— AVAILABLE DATA —
——————

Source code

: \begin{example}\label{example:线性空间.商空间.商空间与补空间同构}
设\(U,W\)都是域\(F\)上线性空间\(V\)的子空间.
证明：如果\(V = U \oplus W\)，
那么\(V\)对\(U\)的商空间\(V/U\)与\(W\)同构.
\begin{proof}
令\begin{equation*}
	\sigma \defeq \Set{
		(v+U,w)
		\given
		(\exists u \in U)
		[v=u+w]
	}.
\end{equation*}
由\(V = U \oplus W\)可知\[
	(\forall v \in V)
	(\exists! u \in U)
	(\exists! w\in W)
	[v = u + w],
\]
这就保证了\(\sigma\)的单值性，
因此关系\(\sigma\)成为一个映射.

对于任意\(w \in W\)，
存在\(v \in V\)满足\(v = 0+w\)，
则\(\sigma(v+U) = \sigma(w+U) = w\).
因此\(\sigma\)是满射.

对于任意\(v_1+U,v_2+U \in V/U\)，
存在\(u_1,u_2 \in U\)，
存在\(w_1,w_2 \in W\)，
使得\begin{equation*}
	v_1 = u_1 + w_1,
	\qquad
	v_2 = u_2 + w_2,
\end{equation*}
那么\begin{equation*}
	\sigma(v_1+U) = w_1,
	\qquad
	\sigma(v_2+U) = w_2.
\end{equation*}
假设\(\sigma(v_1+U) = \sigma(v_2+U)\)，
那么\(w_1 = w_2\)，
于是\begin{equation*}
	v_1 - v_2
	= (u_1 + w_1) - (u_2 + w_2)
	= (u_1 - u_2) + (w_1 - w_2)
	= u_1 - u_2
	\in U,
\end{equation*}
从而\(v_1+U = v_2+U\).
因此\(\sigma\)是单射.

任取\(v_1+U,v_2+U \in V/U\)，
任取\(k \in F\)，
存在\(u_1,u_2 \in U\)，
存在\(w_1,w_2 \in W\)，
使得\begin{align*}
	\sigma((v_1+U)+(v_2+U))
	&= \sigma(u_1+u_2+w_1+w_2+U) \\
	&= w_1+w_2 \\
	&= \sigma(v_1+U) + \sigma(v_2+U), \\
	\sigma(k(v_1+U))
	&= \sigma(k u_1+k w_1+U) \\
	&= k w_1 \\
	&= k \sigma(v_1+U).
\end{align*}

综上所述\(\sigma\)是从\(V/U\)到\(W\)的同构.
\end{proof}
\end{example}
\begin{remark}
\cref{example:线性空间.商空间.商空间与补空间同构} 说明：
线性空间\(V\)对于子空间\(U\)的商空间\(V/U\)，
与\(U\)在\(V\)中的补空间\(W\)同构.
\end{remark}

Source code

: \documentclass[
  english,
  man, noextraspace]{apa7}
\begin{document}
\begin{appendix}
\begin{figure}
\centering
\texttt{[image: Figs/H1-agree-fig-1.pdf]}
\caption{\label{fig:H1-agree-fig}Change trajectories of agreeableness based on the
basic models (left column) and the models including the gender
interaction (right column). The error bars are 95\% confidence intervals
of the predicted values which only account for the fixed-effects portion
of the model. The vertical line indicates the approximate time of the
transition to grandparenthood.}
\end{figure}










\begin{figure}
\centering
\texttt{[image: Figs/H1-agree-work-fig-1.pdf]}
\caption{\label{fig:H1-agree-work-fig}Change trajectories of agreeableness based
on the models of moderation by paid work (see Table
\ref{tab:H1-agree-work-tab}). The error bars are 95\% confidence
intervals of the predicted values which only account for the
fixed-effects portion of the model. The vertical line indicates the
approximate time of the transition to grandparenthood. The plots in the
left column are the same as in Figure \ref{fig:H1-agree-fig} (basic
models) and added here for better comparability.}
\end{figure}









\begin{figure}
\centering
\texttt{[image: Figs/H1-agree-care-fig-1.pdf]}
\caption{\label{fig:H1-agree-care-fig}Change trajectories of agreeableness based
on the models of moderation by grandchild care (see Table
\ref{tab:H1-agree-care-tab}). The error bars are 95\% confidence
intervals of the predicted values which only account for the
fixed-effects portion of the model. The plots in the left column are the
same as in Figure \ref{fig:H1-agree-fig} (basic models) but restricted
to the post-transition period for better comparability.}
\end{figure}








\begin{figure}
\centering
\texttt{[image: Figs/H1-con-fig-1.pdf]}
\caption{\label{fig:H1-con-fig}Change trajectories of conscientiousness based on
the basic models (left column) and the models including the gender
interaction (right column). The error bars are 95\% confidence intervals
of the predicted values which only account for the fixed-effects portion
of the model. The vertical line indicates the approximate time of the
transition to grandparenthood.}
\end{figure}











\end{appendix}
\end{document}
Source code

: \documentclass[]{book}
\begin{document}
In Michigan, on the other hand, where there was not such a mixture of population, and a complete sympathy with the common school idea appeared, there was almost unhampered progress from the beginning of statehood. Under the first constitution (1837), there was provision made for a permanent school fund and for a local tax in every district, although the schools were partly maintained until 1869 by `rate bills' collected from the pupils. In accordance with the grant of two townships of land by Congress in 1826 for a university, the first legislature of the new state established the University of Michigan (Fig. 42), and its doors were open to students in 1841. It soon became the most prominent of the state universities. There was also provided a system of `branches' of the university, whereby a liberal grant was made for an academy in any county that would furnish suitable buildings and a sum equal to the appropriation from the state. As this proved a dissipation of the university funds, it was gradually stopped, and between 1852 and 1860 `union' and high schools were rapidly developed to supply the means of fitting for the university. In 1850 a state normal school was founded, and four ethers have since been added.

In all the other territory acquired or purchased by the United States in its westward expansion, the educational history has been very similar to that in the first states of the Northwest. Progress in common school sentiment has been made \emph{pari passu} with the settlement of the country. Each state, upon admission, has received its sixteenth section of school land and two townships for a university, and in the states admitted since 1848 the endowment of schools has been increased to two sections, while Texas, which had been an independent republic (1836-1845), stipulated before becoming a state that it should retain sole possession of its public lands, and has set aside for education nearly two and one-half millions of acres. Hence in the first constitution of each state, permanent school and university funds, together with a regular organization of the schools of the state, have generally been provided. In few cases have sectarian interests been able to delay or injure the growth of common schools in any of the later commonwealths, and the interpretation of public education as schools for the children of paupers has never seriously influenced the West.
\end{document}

——————

— EXERCISE BRIEF —
What is needed is a faithful transcription of every entry.

— TASK ANSWER —
Source code

: \begin{example}\label{example:线性空间.商空间.商空间与补空间同构}
设\(U,W\)都是域\(F\)上线性空间\(V\)的子空间.
证明：如果\(V = U \oplus W\)，
那么\(V\)对\(U\)的商空间\(V/U\)与\(W\)同构.
\begin{proof}
令\begin{equation*}
	\sigma \defeq \Set{
		(v+U,w)
		\given
		(\exists u \in U)
		[v=u+w]
	}.
\end{equation*}
由\(V = U \oplus W\)可知\[
	(\forall v \in V)
	(\exists! u \in U)
	(\exists! w\in W)
	[v = u + w],
\]
这就保证了\(\sigma\)的单值性，
因此关系\(\sigma\)成为一个映射.

对于任意\(w \in W\)，
存在\(v \in V\)满足\(v = 0+w\)，
则\(\sigma(v+U) = \sigma(w+U) = w\).
因此\(\sigma\)是满射.

对于任意\(v_1+U,v_2+U \in V/U\)，
存在\(u_1,u_2 \in U\)，
存在\(w_1,w_2 \in W\)，
使得\begin{equation*}
	v_1 = u_1 + w_1,
	\qquad
	v_2 = u_2 + w_2,
\end{equation*}
那么\begin{equation*}
	\sigma(v_1+U) = w_1,
	\qquad
	\sigma(v_2+U) = w_2.
\end{equation*}
假设\(\sigma(v_1+U) = \sigma(v_2+U)\)，
那么\(w_1 = w_2\)，
于是\begin{equation*}
	v_1 - v_2
	= (u_1 + w_1) - (u_2 + w_2)
	= (u_1 - u_2) + (w_1 - w_2)
	= u_1 - u_2
	\in U,
\end{equation*}
从而\(v_1+U = v_2+U\).
因此\(\sigma\)是单射.

任取\(v_1+U,v_2+U \in V/U\)，
任取\(k \in F\)，
存在\(u_1,u_2 \in U\)，
存在\(w_1,w_2 \in W\)，
使得\begin{align*}
	\sigma((v_1+U)+(v_2+U))
	&= \sigma(u_1+u_2+w_1+w_2+U) \\
	&= w_1+w_2 \\
	&= \sigma(v_1+U) + \sigma(v_2+U), \\
	\sigma(k(v_1+U))
	&= \sigma(k u_1+k w_1+U) \\
	&= k w_1 \\
	&= k \sigma(v_1+U).
\end{align*}

综上所述\(\sigma\)是从\(V/U\)到\(W\)的同构.
\end{proof}
\end{example}
\begin{remark}
\cref{example:线性空间.商空间.商空间与补空间同构} 说明：
线性空间\(V\)对于子空间\(U\)的商空间\(V/U\)，
与\(U\)在\(V\)中的补空间\(W\)同构.
\end{remark}

Source code

: \documentclass[
  english,
  man, noextraspace]{apa7}
\begin{document}
\begin{appendix}
\begin{figure}
\centering
\texttt{[image: Figs/H1-agree-fig-1.pdf]}
\caption{\label{fig:H1-agree-fig}Change trajectories of agreeableness based on the
basic models (left column) and the models including the gender
interaction (right column). The error bars are 95\% confidence intervals
of the predicted values which only account for the fixed-effects portion
of the model. The vertical line indicates the approximate time of the
transition to grandparenthood.}
\end{figure}










\begin{figure}
\centering
\texttt{[image: Figs/H1-agree-work-fig-1.pdf]}
\caption{\label{fig:H1-agree-work-fig}Change trajectories of agreeableness based
on the models of moderation by paid work (see Table
\ref{tab:H1-agree-work-tab}). The error bars are 95\% confidence
intervals of the predicted values which only account for the
fixed-effects portion of the model. The vertical line indicates the
approximate time of the transition to grandparenthood. The plots in the
left column are the same as in Figure \ref{fig:H1-agree-fig} (basic
models) and added here for better comparability.}
\end{figure}









\begin{figure}
\centering
\texttt{[image: Figs/H1-agree-care-fig-1.pdf]}
\caption{\label{fig:H1-agree-care-fig}Change trajectories of agreeableness based
on the models of moderation by grandchild care (see Table
\ref{tab:H1-agree-care-tab}). The error bars are 95\% confidence
intervals of the predicted values which only account for the
fixed-effects portion of the model. The plots in the left column are the
same as in Figure \ref{fig:H1-agree-fig} (basic models) but restricted
to the post-transition period for better comparability.}
\end{figure}








\begin{figure}
\centering
\texttt{[image: Figs/H1-con-fig-1.pdf]}
\caption{\label{fig:H1-con-fig}Change trajectories of conscientiousness based on
the basic models (left column) and the models including the gender
interaction (right column). The error bars are 95\% confidence intervals
of the predicted values which only account for the fixed-effects portion
of the model. The vertical line indicates the approximate time of the
transition to grandparenthood.}
\end{figure}











\end{appendix}
\end{document}
Source code

: \documentclass[]{book}
\begin{document}
In Michigan, on the other hand, where there was not such a mixture of population, and a complete sympathy with the common school idea appeared, there was almost unhampered progress from the beginning of statehood. Under the first constitution (1837), there was provision made for a permanent school fund and for a local tax in every district, although the schools were partly maintained until 1869 by `rate bills' collected from the pupils. In accordance with the grant of two townships of land by Congress in 1826 for a university, the first legislature of the new state established the University of Michigan (Fig. 42), and its doors were open to students in 1841. It soon became the most prominent of the state universities. There was also provided a system of `branches' of the university, whereby a liberal grant was made for an academy in any county that would furnish suitable buildings and a sum equal to the appropriation from the state. As this proved a dissipation of the university funds, it was gradually stopped, and between 1852 and 1860 `union' and high schools were rapidly developed to supply the means of fitting for the university. In 1850 a state normal school was founded, and four ethers have since been added.

In all the other territory acquired or purchased by the United States in its westward expansion, the educational history has been very similar to that in the first states of the Northwest. Progress in common school sentiment has been made \emph{pari passu} with the settlement of the country. Each state, upon admission, has received its sixteenth section of school land and two townships for a university, and in the states admitted since 1848 the endowment of schools has been increased to two sections, while Texas, which had been an independent republic (1836-1845), stipulated before becoming a state that it should retain sole possession of its public lands, and has set aside for education nearly two and one-half millions of acres. Hence in the first constitution of each state, permanent school and university funds, together with a regular organization of the schools of the state, have generally been provided. In few cases have sectarian interests been able to delay or injure the growth of common schools in any of the later commonwealths, and the interpretation of public education as schools for the children of paupers has never seriously influenced the West.
\end{document}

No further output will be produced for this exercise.